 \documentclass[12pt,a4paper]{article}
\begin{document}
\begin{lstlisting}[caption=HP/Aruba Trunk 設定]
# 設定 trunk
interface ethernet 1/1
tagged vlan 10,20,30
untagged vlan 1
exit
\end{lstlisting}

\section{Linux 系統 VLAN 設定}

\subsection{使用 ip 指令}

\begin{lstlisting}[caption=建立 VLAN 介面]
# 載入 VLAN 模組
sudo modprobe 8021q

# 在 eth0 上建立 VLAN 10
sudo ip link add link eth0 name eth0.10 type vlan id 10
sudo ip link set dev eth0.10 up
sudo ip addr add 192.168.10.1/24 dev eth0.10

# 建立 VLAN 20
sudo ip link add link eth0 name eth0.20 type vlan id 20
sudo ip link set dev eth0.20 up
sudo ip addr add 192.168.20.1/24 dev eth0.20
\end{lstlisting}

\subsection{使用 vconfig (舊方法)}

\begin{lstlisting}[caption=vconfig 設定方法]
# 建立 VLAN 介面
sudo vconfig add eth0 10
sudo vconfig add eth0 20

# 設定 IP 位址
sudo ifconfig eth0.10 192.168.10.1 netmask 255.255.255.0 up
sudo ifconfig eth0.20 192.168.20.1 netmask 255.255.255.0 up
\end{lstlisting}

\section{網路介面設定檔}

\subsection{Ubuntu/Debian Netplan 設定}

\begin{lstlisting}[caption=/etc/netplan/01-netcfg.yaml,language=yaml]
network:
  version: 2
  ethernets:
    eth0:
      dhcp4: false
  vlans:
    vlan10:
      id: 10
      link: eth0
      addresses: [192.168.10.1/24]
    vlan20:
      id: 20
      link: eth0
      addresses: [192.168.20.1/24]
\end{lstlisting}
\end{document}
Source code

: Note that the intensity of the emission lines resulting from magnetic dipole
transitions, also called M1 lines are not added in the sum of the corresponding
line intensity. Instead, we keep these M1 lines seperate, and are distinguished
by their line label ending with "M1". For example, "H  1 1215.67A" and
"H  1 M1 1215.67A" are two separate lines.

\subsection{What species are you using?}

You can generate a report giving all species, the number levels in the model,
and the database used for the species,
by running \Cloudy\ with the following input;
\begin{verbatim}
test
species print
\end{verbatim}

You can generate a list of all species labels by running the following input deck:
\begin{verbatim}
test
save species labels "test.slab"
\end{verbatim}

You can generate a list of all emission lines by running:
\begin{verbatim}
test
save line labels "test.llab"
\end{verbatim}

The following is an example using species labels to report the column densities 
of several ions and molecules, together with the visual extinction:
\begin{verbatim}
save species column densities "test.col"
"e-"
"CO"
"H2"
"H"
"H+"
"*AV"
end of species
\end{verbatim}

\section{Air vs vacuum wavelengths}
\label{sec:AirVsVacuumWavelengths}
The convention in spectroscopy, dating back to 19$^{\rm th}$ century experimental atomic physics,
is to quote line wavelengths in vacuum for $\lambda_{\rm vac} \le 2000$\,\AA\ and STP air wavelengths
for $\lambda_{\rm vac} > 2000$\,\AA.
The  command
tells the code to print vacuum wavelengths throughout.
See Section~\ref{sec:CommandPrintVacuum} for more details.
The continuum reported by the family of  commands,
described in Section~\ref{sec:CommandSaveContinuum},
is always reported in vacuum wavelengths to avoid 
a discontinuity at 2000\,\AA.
------------------------
YOUR OBJECTIVE » Every line that holds the word "lines" should be copied from the records.

TASK OUTPUT »
: Note that the intensity of the emission lines resulting from magnetic dipole
transitions, also called M1 lines are not added in the sum of the corresponding
line intensity. Instead, we keep these M1 lines seperate, and are distinguished
"H  1 M1 1215.67A" are two separate lines.
You can generate a list of all emission lines by running:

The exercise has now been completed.